START Source records
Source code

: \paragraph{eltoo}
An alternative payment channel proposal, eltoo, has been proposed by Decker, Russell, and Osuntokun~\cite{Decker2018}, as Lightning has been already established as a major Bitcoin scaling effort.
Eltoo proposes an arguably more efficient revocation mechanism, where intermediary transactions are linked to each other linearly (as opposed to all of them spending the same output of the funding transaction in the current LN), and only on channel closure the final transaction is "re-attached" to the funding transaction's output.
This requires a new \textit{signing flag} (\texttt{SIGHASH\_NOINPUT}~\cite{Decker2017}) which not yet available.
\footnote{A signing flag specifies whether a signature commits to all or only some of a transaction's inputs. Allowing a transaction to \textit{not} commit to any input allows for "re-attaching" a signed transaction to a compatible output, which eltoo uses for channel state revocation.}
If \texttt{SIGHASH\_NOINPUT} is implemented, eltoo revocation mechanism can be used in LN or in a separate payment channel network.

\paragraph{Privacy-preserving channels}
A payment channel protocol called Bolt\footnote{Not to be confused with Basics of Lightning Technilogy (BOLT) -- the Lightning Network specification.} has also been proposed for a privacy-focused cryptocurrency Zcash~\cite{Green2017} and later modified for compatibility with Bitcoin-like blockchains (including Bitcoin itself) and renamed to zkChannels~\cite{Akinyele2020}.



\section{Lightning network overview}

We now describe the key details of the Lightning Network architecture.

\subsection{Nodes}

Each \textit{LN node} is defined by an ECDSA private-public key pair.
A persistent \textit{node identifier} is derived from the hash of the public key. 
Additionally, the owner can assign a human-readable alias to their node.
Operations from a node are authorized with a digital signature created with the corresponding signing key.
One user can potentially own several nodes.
END Source records
Only the lines from the first line of the material above through the line that contains "This requires a" should be quoted, each one exactly.

Source code

: \paragraph{eltoo}
An alternative payment channel proposal, eltoo, has been proposed by Decker, Russell, and Osuntokun~\cite{Decker2018}, as Lightning has been already established as a major Bitcoin scaling effort.
Eltoo proposes an arguably more efficient revocation mechanism, where intermediary transactions are linked to each other linearly (as opposed to all of them spending the same output of the funding transaction in the current LN), and only on channel closure the final transaction is "re-attached" to the funding transaction's output.
This requires a new \textit{signing flag} (\texttt{SIGHASH\_NOINPUT}~\cite{Decker2017}) which not yet available.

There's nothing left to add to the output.